WORK INSTRUCTIONS ▸ From the entries below, please output exactly the lines starting at the one containing "听上面的概念，肯定不少朋友一" and ending at the one containing "一所高中，新学期高一招了80", both included.

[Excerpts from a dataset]
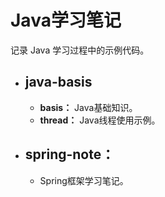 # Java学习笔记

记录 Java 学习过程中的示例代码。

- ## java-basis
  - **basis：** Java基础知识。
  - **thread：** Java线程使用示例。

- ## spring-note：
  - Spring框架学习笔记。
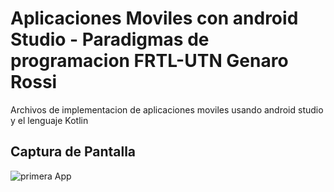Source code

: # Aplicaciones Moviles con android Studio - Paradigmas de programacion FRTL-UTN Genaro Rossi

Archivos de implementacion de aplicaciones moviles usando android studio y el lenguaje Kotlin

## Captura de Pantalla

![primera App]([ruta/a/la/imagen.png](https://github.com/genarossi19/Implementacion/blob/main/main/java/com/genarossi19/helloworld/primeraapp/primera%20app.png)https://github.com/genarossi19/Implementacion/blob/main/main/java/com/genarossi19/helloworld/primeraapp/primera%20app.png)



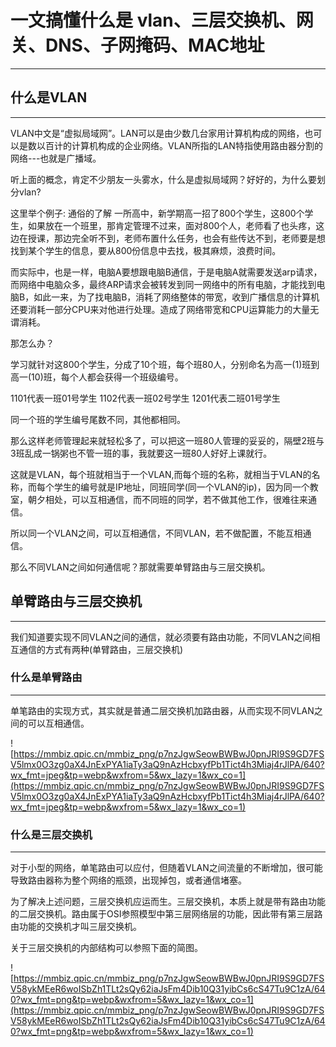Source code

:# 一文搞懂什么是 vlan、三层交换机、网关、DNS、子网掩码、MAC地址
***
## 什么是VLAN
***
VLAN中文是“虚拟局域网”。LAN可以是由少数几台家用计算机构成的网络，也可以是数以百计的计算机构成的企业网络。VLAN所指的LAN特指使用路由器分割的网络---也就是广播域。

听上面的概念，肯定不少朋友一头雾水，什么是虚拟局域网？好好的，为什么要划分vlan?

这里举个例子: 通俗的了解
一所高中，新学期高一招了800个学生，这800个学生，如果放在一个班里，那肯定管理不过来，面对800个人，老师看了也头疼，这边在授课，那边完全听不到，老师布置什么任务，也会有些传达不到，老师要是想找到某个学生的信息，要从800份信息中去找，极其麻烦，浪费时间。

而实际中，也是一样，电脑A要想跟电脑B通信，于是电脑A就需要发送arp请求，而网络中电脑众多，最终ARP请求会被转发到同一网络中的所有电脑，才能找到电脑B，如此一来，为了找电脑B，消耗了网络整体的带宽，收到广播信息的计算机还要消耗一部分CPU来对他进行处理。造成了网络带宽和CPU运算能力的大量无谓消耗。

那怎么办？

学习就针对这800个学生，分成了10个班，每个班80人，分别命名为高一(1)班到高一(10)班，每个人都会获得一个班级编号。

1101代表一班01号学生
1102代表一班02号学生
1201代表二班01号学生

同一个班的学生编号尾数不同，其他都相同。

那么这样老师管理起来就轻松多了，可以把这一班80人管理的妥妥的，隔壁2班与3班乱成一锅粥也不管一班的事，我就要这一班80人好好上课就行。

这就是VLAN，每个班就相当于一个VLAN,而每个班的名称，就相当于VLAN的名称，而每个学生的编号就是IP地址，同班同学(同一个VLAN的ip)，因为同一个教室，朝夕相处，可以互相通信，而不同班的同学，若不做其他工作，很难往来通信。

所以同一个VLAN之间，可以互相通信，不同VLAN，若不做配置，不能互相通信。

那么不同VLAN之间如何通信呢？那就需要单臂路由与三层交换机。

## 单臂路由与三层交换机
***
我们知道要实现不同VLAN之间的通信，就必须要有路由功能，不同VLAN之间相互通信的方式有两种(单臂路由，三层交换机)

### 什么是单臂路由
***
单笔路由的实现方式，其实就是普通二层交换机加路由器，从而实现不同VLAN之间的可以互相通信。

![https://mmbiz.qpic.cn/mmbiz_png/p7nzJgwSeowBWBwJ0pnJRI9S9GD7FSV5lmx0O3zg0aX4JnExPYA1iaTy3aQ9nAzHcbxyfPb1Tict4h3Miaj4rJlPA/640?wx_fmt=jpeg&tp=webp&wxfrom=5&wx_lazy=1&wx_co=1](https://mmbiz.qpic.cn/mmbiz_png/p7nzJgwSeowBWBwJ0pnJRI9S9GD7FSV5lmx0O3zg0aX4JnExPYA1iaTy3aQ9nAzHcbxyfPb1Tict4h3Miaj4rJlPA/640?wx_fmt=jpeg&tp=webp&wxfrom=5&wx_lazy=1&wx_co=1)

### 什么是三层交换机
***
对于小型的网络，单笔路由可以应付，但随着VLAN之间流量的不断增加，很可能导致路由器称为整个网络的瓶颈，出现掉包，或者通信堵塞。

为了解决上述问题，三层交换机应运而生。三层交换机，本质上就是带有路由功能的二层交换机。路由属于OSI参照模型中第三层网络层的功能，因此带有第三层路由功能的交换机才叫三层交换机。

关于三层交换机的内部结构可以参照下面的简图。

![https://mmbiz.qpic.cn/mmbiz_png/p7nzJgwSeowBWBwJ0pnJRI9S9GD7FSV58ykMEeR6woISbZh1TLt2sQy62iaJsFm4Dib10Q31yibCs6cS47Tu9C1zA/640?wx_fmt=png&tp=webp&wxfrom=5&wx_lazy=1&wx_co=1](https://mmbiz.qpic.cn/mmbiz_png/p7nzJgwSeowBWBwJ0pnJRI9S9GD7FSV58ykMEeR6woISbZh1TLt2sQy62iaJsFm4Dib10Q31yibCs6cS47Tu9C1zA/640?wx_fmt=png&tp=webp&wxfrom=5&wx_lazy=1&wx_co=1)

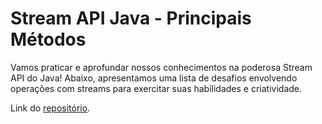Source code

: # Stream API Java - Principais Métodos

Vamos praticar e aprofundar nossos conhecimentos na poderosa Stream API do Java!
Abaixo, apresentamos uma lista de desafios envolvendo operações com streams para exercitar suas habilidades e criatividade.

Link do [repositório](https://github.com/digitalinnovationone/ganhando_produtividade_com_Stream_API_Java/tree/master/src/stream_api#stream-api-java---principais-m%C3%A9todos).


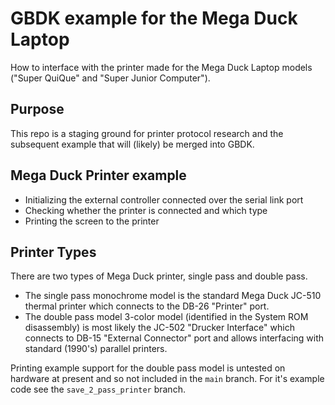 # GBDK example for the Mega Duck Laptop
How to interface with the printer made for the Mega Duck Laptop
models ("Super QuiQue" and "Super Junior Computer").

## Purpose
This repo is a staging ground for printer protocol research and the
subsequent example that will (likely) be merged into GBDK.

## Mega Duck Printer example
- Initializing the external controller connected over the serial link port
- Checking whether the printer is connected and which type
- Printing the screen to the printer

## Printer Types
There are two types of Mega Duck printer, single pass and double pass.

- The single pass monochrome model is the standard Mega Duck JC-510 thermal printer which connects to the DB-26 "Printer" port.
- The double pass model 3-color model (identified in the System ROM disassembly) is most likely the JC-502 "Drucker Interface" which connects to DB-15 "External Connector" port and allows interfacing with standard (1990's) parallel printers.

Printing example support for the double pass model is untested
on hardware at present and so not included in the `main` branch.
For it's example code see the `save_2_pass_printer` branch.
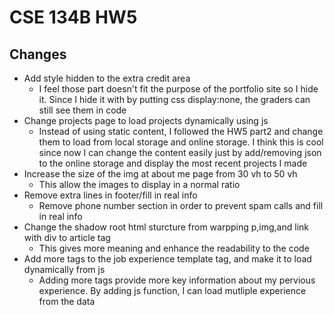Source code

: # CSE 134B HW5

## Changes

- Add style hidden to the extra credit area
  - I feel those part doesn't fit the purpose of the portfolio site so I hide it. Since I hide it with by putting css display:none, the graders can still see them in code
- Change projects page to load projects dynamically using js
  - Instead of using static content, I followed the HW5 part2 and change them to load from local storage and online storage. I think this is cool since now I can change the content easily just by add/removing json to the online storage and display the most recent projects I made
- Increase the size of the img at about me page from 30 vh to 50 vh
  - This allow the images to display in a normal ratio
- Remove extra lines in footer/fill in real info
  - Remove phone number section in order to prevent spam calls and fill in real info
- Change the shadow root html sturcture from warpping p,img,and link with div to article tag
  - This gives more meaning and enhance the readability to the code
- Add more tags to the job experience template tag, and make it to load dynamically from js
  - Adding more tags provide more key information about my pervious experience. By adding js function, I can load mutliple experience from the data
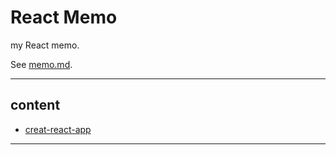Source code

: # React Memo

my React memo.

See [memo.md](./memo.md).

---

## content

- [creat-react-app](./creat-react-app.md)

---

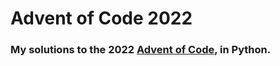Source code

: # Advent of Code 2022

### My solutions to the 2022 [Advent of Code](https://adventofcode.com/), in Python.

SOLUTION TO THE PROBLEM ▸
听上面的概念，肯定不少朋友一头雾水，什么是虚拟局域网？好好的，为什么要划分vlan?

这里举个例子: 通俗的了解
一所高中，新学期高一招了800个学生，这800个学生，如果放在一个班里，那肯定管理不过来，面对800个人，老师看了也头疼，这边在授课，那边完全听不到，老师布置什么任务，也会有些传达不到，老师要是想找到某个学生的信息，要从800份信息中去找，极其麻烦，浪费时间。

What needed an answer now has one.